Irish Unitarian minister

John Hamilton Thom (10 January 1808 – 2 September 1894) was an Irish Unitarian minister.

==Life==
He was a younger son of John Thom (died 1808), born on 10 January 1808 at Newry, County Down, where his father, a native of Lanarkshire, was Presbyterian minister from 1800. His mother was Martha Anne (1779–1859), daughter of Isaac Glenny.

==Family==
On 2 January 1838, married Hannah Mary Rathbone (1816–1872), second daughter of William Rathbone V. They had no children.

==Ministry==
In 1823 he was admitted at the Belfast Academical Institution as a student under the care of the Armagh presbytery. He became assistant to Thomas Dix Hincks as a teacher of classics and Hebrew, while studying theology under Samuel Hanna.

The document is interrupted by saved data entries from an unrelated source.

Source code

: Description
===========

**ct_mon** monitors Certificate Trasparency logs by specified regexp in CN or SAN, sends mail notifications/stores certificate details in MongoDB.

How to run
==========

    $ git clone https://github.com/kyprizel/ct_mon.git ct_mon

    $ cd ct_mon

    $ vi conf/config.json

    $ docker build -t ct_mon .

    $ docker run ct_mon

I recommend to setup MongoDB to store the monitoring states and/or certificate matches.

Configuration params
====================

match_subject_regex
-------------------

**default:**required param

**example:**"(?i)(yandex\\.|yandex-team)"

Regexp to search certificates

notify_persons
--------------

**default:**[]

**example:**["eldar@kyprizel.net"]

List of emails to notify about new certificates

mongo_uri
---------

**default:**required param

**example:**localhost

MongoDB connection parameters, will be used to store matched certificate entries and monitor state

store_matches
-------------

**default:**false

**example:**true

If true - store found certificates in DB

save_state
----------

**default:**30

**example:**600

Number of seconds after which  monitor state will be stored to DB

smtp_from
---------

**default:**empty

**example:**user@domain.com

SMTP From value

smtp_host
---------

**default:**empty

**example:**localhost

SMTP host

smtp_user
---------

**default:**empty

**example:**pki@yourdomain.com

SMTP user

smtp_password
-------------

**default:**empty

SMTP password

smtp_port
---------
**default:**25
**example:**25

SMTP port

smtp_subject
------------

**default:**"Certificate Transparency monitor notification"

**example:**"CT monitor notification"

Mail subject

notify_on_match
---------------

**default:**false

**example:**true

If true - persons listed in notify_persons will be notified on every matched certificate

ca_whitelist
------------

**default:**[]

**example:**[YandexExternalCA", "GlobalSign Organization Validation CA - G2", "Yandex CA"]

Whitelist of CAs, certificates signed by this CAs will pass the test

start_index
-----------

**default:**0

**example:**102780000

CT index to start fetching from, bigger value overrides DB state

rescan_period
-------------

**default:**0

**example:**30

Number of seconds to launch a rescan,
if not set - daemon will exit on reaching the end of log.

The writings of William Ellery Channing made him a Unitarian; he did not join the Irish remonstrants under Henry Montgomery, but preached his first sermon in July 1829 at Renshaw Street Unitarian Chapel, Liverpool. Shortly afterwards he was chosen as the minister of the Ancient Chapel, Toxteth Park, Liverpool. On 10 May 1831 he was nominated as successor to John Hincks as minister of Renshaw Street Chapel, and entered on the pastoral office there on 7 August, having meanwhile preached (17 July) the funeral sermon of William Roscoe, the historian; this was his first publication.

The arrival of James Martineau in Liverpool in 1832 gave him a close associate; in 1833 his interest in practical philanthropy was stimulated by the visit of Joseph Tuckerman from Boston, Massachusetts. A personal connection with Joseph Blanco White began in January 1835. At Christmas of that year he was a main founder of the Liverpool Domestic Mission.

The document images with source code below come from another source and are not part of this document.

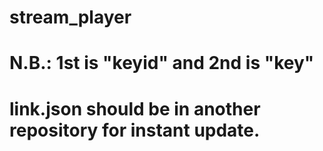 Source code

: # stream_player

# N.B.: 1st is "keyid" and 2nd is "key"
# link.json should be in another repository for instant update. 
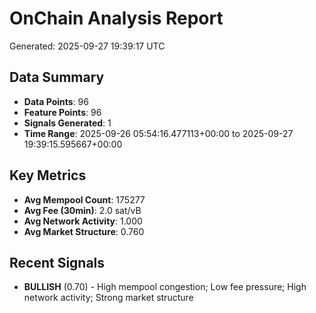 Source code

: # OnChain Analysis Report
Generated: 2025-09-27 19:39:17 UTC

## Data Summary
- **Data Points**: 96
- **Feature Points**: 96
- **Signals Generated**: 1
- **Time Range**: 2025-09-26 05:54:16.477113+00:00 to 2025-09-27 19:39:15.595667+00:00

## Key Metrics
- **Avg Mempool Count**: 175277
- **Avg Fee (30min)**: 2.0 sat/vB
- **Avg Network Activity**: 1.000
- **Avg Market Structure**: 0.760

## Recent Signals
- **BULLISH** (0.70) - High mempool congestion; Low fee pressure; High network activity; Strong market structure
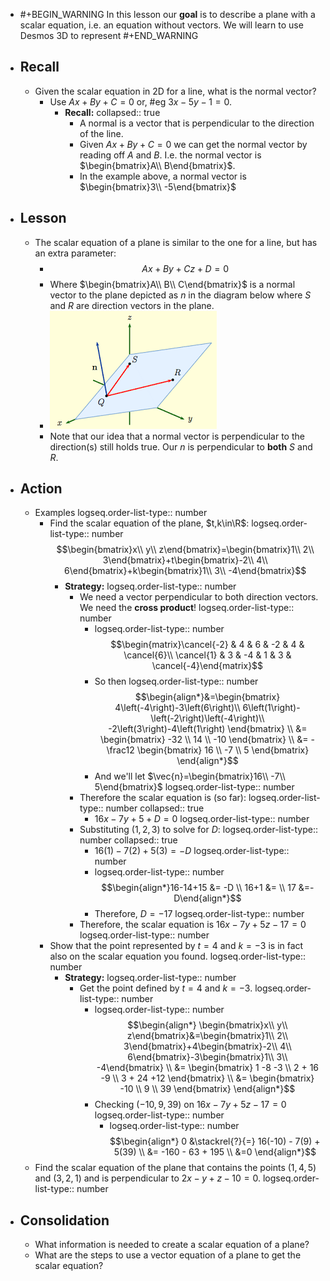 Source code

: - #+BEGIN_WARNING
  In this lesson our **goal** is to describe a plane with a scalar equation, i.e. an equation without vectors. We will learn to use Desmos 3D to represent 
  #+END_WARNING
- ## Recall
	- Given the scalar equation in 2D for a line, what is the normal vector?
		- Use $Ax+By+C=0$ or, #eg $3x-5y-1=0$.
			- **Recall:**
			  collapsed:: true
				- A normal is a vector that is perpendicular to the direction of the line.
				- Given $Ax+By+C=0$ we can get the normal vector by reading off $A$ and $B$. I.e. the normal vector is $\begin{bmatrix}A\\ B\end{bmatrix}$.
				- In the example above, a normal vector is $\begin{bmatrix}3\\ -5\end{bmatrix}$
- ## Lesson
	- The scalar equation of a plane is similar to the one for a line, but has an extra parameter:
		- $$Ax+By+Cz+D=0$$
		- Where $\begin{bmatrix}A\\ B\\ C\end{bmatrix}$ is a normal vector to the plane depicted as $n$ in the diagram below where $S$ and $R$ are direction vectors in the plane.
		- ![image.png](../assets/image_1748445121689_0.png)
		- Note that our idea that a normal vector is perpendicular to the direction(s) still holds true. Our $n$ is perpendicular to **both** $S$ and $R$.
- ## Action
	- Examples
	  logseq.order-list-type:: number
		- Find the scalar equation of the plane, $t,k\in\R$:
		  logseq.order-list-type:: number
		  $$\begin{bmatrix}x\\ y\\ z\end{bmatrix}=\begin{bmatrix}1\\ 2\\ 3\end{bmatrix}+t\begin{bmatrix}-2\\ 4\\ 6\end{bmatrix}+k\begin{bmatrix}1\\ 3\\ -4\end{bmatrix}$$
			- **Strategy:**
			  logseq.order-list-type:: number
				- We need a vector perpendicular to both direction vectors. We need the **cross product**!
				  logseq.order-list-type:: number
					- logseq.order-list-type:: number
					  $$\begin{matrix}\cancel{-2} & 4 & 6 & -2 & 4 & \cancel{6}\\ \cancel{1} & 3 & -4 & 1 & 3 & \cancel{-4}\end{matrix}$$
					- So then
					  logseq.order-list-type:: number
					  $$\begin{align*}&=\begin{bmatrix}
					  4\left(-4\right)-3\left(6\right)\\ 6\left(1\right)-\left(-2\right)\left(-4\right)\\ -2\left(3\right)-4\left(1\right)
					  \end{bmatrix} \\
					  &= \begin{bmatrix}
					  -32 \\ 14 \\ -10
					  \end{bmatrix} \\
					  &= -\frac12 \begin{bmatrix}
					  16 \\ -7 \\ 5
					  \end{bmatrix}
					  \end{align*}$$
					- And we'll let $\vec{n}=\begin{bmatrix}16\\ -7\\ 5\end{bmatrix}$
					  logseq.order-list-type:: number
				- Therefore the scalar equation is (so far):
				  logseq.order-list-type:: number
				  collapsed:: true
					- $16x-7y+5+D=0$
					  logseq.order-list-type:: number
				- Substituting $(1,2,3)$ to solve for $D$:
				  logseq.order-list-type:: number
				  collapsed:: true
					- $16(1)-7(2)+5(3)=-D$
					  logseq.order-list-type:: number
					- logseq.order-list-type:: number
					  $$\begin{align*}16-14+15 &= -D \\ 16+1 &= \\ 17 &=-D\end{align*}$$
					- Therefore, $D=-17$
					  logseq.order-list-type:: number
				- Therefore, the scalar equation is $16x-7y+5z-17=0$
				  logseq.order-list-type:: number
		- Show that the point represented by $t=4$ and $k=-3$ is in fact also on the scalar equation you found.
		  logseq.order-list-type:: number
			- **Strategy:**
			  logseq.order-list-type:: number
				- Get the point defined by $t=4$ and $k=-3$.
				  logseq.order-list-type:: number
					- logseq.order-list-type:: number
					  $$\begin{align*}
					  \begin{bmatrix}x\\ y\\ z\end{bmatrix}&=\begin{bmatrix}1\\ 2\\ 3\end{bmatrix}+4\begin{bmatrix}-2\\ 4\\ 6\end{bmatrix}-3\begin{bmatrix}1\\ 3\\ -4\end{bmatrix} \\
					  &= \begin{bmatrix}
					  1 -8 -3 \\ 2 + 16 -9 \\ 3 + 24 +12
					  \end{bmatrix} \\
					  &= \begin{bmatrix}
					  -10 \\  9 \\ 39
					  \end{bmatrix}
					  \end{align*}$$
					- Checking $(-10,9,39)$ on $16x-7y+5z-17=0$
					  logseq.order-list-type:: number
						- logseq.order-list-type:: number
						  $$\begin{align*}
						  0 &\stackrel{?}{=} 16(-10) - 7(9) + 5(39) \\
						  &= -160 - 63 + 195 \\
						  &=0
						  \end{align*}$$
	- Find the scalar equation of the plane that contains the points $(1,4,5)$ and $(3, 2, 1)$ and is perpendicular to $2x-y+z-10=0$.
	  logseq.order-list-type:: number
- ## Consolidation
	- What information is needed to create a scalar equation of a plane?
	- What are the steps to use a vector equation of a plane to get the scalar equation? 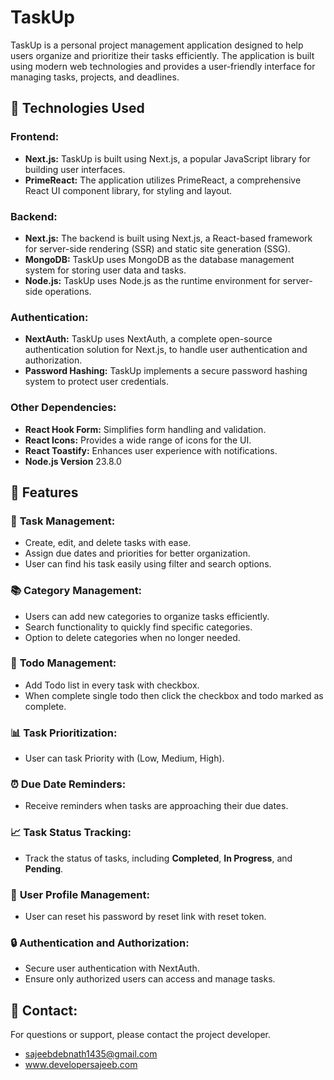 # TaskUp
TaskUp is a personal project management application designed to help users organize and prioritize their tasks efficiently. The application is built using modern web technologies and provides a user-friendly interface for managing tasks, projects, and deadlines.

## 🌟 Technologies Used

### **Frontend:**
- **Next.js:** TaskUp is built using Next.js, a popular JavaScript library for building user interfaces.
- **PrimeReact:** The application utilizes PrimeReact, a comprehensive React UI component library, for styling and layout.

### **Backend:**
- **Next.js:** The backend is built using Next.js, a React-based framework for server-side rendering (SSR) and static site generation (SSG).
- **MongoDB:** TaskUp uses MongoDB as the database management system for storing user data and tasks.
- **Node.js:** TaskUp uses Node.js as the runtime environment for server-side operations.

### **Authentication:**
- **NextAuth:** TaskUp uses NextAuth, a complete open-source authentication solution for Next.js, to handle user authentication and authorization.
- **Password Hashing:** TaskUp implements a secure password hashing system to protect user credentials.

### **Other Dependencies:**
- **React Hook Form:** Simplifies form handling and validation.
- **React Icons:** Provides a wide range of icons for the UI.
- **React Toastify:** Enhances user experience with notifications.
- **Node.js Version** 23.8.0

## 🚀 Features

### 📝 **Task Management:**
- Create, edit, and delete tasks with ease.
- Assign due dates and priorities for better organization.
- User can find his task easily using filter and search options.

### 📚 **Category Management:**
- Users can add new categories to organize tasks efficiently.
- Search functionality to quickly find specific categories.
- Option to delete categories when no longer needed.

### 📂 **Todo Management:**
- Add Todo list in every task with checkbox.
- When complete single todo then click the checkbox and todo marked as complete.

### 📊 **Task Prioritization:**
- User can task Priority with (Low, Medium, High).

### ⏰ **Due Date Reminders:**
- Receive reminders when tasks are approaching their due dates.

### 📈 **Task Status Tracking:**
- Track the status of tasks, including **Completed**, **In Progress**, and **Pending**.

### 👤 **User Profile Management:**
- User can reset his password by reset link with reset token.

### 🔒 **Authentication and Authorization:**
- Secure user authentication with NextAuth.
- Ensure only authorized users can access and manage tasks.

## 📧 **Contact:**
For questions or support, please contact the project developer.
- sajeebdebnath1435@gmail.com
- www.developersajeeb.com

In July 1838 he succeeded John Relly Beard as editor of the Christian Teacher, a monthly which developed (1845) into the Prospective Review (see John James Tayler). From February to May 1839 he contributed four lectures, and a defensive ‘letter,’ to the Liverpool Unitarian controversy, conducted in conjunction with Martineau and Henry Giles, in response to the challenge of thirteen Anglican clergy. Thom's chief antagonist was Thomas Byrth.

On 25 June 1854 he resigned his charge, and went abroad for travel and study. His place at Renshaw Street was taken by William Henry Channing (1810–1884), nephew of the Boston divine. He returned to Renshaw Street in November 1857, and ministered there till his final retirement on 31 December 1866. From 1866 to 1880 he acted as visitor to Manchester New College, London. His last public appearance was at the opening (16 November 1892) of new buildings for the Liverpool Domestic Mission.

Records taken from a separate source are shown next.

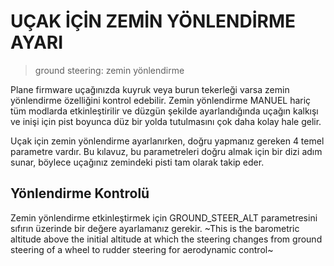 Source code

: # UÇAK İÇİN ZEMİN YÖNLENDİRME AYARI

> ground steering: zemin yönlendirme

Plane firmware uçağınızda kuyruk veya burun tekerleği varsa zemin yönlendirme özelliğini kontrol edebilir. Zemin yönlendirme MANUEL hariç tüm modlarda etkinleştirilir ve düzgün şekilde ayarlandığında uçağın kalkışı ve inişi için pist boyunca düz bir yolda tutulmasını çok daha kolay hale gelir.

Uçak için zemin yönlendirme ayarlanırken, doğru yapmanız gereken 4 temel parametre vardır. Bu kılavuz, bu parametreleri doğru almak için bir dizi adım sunar, böylece uçağınız zemindeki pisti tam olarak takip eder.

## Yönlendirme Kontrolü

Zemin yönlendirme etkinleştirmek için GROUND_STEER_ALT parametresini sıfırın üzerinde bir değere ayarlamanız gerekir. ~This is the barometric altitude above the initial altitude at which the steering changes from ground steering of a wheel to rudder steering for aerodynamic control~
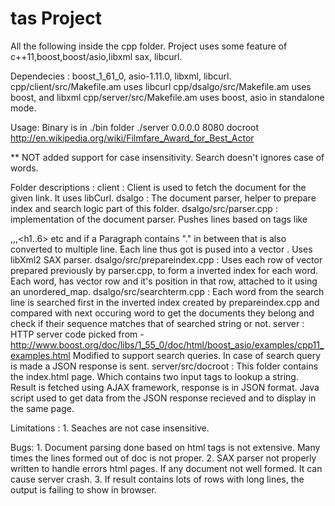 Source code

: # tas Project

All the following inside the cpp folder. Project uses some feature of c++11,boost,boost/asio,libxml sax, libcurl.

Dependecies : boost_1_61_0, asio-1.11.0, libxml, libcurl.
              cpp/client/src/Makefile.am uses libcurl
              cpp/dsalgo/src/Makefile.am uses boost, and libxml
              cpp/server/src/Makefile.am uses boost, asio in standalone mode.

Usage: Binary is in ./bin folder
        ./server 0.0.0.0 8080 docroot http://en.wikipedia.org/wiki/Filmfare_Award_for_Best_Actor

** NOT added support for case insensitivity. Search doesn't ignores case of words.

Folder descriptions :
        client : Client is used to fetch the document for the given link. It uses libCurl.
        dsalgo : The document parser, helper to prepare index and search logic part of this folder.
                         dsalgo/src/parser.cpp : implementation of the document parser. Pushes lines based on tags like <p>,<a>,<tr>,<h1..6> etc and if a Paragraph contains "." in between that is also converted to multiple line. Each line thus got is pused into a vector <string>. Uses libXml2 SAX parser.
                         dsalgo/src/prepareindex.cpp : Uses each row of vector <string> prepared previously by parser.cpp, to form a inverted index for each word. Each word, has vector row and it's position in that row, attached to it using an unordered_map.
                         dsalgo/src/searchterm.cpp : Each word from the search line is searched first in the inverted index created by prepareindex.cpp and compared with next occuring word to get the documents they belong and check if their sequence matches that of searched string or not.
        server : HTTP server code picked from - http://www.boost.org/doc/libs/1_55_0/doc/html/boost_asio/examples/cpp11_examples.html
                        Modified to support search queries. In case of search query is made a JSON response is sent.
        server/src/docroot : This folder contains the index.html page. Which contains two input tags to lookup a string. Result is fetched using AJAX framework, response is in JSON format. Java script used to get data from the JSON response recieved and to display in the same page.


Limitations :
        1. Seaches are not case insensitive.

Bugs:
        1. Document parsing done based on html tags is not extensive. Many times the lines formed out of doc is not proper.
        2. SAX parser not properly written to handle errors html pages. If any document not well formed. It can cause server crash.
        3. If result contains lots of rows with long lines, the output is failing to show in browser.
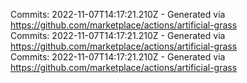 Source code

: Commits: 2022-11-07T14:17:21.210Z - Generated via https://github.com/marketplace/actions/artificial-grass
<br>
Commits: 2022-11-07T14:17:21.210Z - Generated via https://github.com/marketplace/actions/artificial-grass
<br>
Commits: 2022-11-07T14:17:21.210Z - Generated via https://github.com/marketplace/actions/artificial-grass
<br>
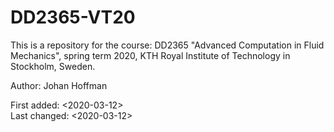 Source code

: # DD2365-VT20
This is a repository for the course:
DD2365 "Advanced Computation in Fluid Mechanics", spring term 2020, 
KTH Royal Institute of Technology in Stockholm, Sweden. 
   
Author: Johan Hoffman
  
First added:  <2020-03-12>   
Last changed: <2020-03-12>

Late in life, his eyesight failed, and for a short time before his death he was blind. He died at his residence, Oakfield, Greenbank, Liverpool, on 2 September 1894, and was buried on 7 September in the graveyard of the Ancient Chapel, Toxteth Park.

==Works==
His Life of Blanco White, 1845, was his best known work.

Other works were:

- Memoir prefixed to Sermons by John Hincks, 1832.
- St. Paul's Epistles to the Corinthians, 1851 (expository sermons).
- Letters, embracing his Life, by John James Tayler, 1872, 2 vols; 2nd ed. 1873.
- Laws of Life after the Mind of Christ, 1883 (sermons); 2nd ser. 1886.

Posthumous were:
- A Spiritual Faith, 1895 (sermons; with portrait and memorial preface by Martineau).
- Special Services and Prayers, 1895 (unpublished).

His Hymns, Chants, and Anthems, 1854, was a Unitarian hymn-book.

His papers are held at the University of Liverpool.